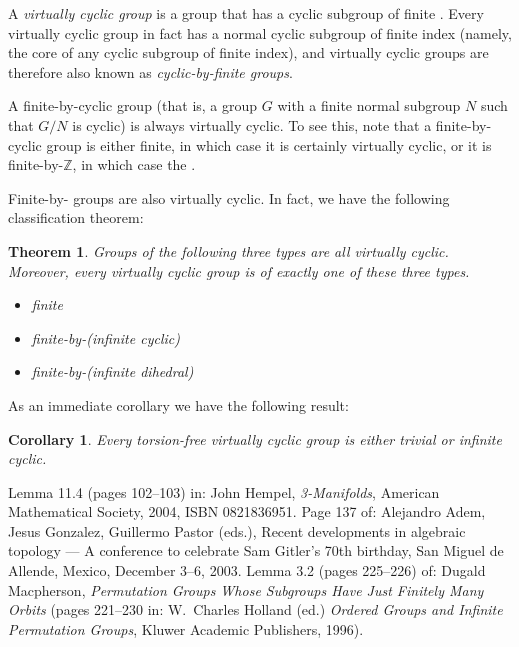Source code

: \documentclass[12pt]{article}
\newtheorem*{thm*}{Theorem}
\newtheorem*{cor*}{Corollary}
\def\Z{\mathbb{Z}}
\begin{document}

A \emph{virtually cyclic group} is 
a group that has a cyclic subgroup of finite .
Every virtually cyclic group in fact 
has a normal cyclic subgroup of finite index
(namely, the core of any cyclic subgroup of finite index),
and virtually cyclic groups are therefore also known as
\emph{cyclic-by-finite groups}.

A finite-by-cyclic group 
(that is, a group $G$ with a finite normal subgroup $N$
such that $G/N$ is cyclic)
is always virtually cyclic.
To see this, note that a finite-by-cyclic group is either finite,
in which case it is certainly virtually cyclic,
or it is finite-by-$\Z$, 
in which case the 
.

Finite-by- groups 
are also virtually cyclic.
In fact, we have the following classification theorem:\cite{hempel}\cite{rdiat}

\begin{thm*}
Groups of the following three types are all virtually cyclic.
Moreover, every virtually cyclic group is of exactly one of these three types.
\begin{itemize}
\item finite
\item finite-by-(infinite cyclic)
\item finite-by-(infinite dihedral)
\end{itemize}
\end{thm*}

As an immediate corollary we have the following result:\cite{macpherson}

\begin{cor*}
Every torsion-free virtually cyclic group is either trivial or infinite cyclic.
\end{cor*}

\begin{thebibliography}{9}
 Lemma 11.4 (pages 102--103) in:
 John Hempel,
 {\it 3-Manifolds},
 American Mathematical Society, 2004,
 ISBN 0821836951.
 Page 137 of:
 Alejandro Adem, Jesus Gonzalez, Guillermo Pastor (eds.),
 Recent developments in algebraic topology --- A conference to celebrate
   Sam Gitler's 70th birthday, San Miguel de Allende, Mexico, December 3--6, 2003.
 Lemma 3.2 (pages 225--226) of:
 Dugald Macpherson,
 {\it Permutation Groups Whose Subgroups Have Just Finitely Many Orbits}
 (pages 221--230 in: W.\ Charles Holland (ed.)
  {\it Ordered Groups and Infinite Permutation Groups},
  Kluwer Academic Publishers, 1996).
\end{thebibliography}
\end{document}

==============================

### ASSIGNMENT
All preceding records should be duplicated verbatim, images excepted.

### RESULT OF THIS EXERCISE
Source code

: \documentclass[12pt]{article}
\newtheorem*{thm*}{Theorem}
\newtheorem*{cor*}{Corollary}
\def\Z{\mathbb{Z}}
\begin{document}

A \emph{virtually cyclic group} is 
a group that has a cyclic subgroup of finite .
Every virtually cyclic group in fact 
has a normal cyclic subgroup of finite index
(namely, the core of any cyclic subgroup of finite index),
and virtually cyclic groups are therefore also known as
\emph{cyclic-by-finite groups}.

A finite-by-cyclic group 
(that is, a group $G$ with a finite normal subgroup $N$
such that $G/N$ is cyclic)
is always virtually cyclic.
To see this, note that a finite-by-cyclic group is either finite,
in which case it is certainly virtually cyclic,
or it is finite-by-$\Z$, 
in which case the 
.

Finite-by- groups 
are also virtually cyclic.
In fact, we have the following classification theorem:\cite{hempel}\cite{rdiat}

\begin{thm*}
Groups of the following three types are all virtually cyclic.
Moreover, every virtually cyclic group is of exactly one of these three types.
\begin{itemize}
\item finite
\item finite-by-(infinite cyclic)
\item finite-by-(infinite dihedral)
\end{itemize}
\end{thm*}

As an immediate corollary we have the following result:\cite{macpherson}

\begin{cor*}
Every torsion-free virtually cyclic group is either trivial or infinite cyclic.
\end{cor*}

\begin{thebibliography}{9}
 Lemma 11.4 (pages 102--103) in:
 John Hempel,
 {\it 3-Manifolds},
 American Mathematical Society, 2004,
 ISBN 0821836951.
 Page 137 of:
 Alejandro Adem, Jesus Gonzalez, Guillermo Pastor (eds.),
 Recent developments in algebraic topology --- A conference to celebrate
   Sam Gitler's 70th birthday, San Miguel de Allende, Mexico, December 3--6, 2003.
 Lemma 3.2 (pages 225--226) of:
 Dugald Macpherson,
 {\it Permutation Groups Whose Subgroups Have Just Finitely Many Orbits}
 (pages 221--230 in: W.\ Charles Holland (ed.)
  {\it Ordered Groups and Infinite Permutation Groups},
  Kluwer Academic Publishers, 1996).
\end{thebibliography}
\end{document}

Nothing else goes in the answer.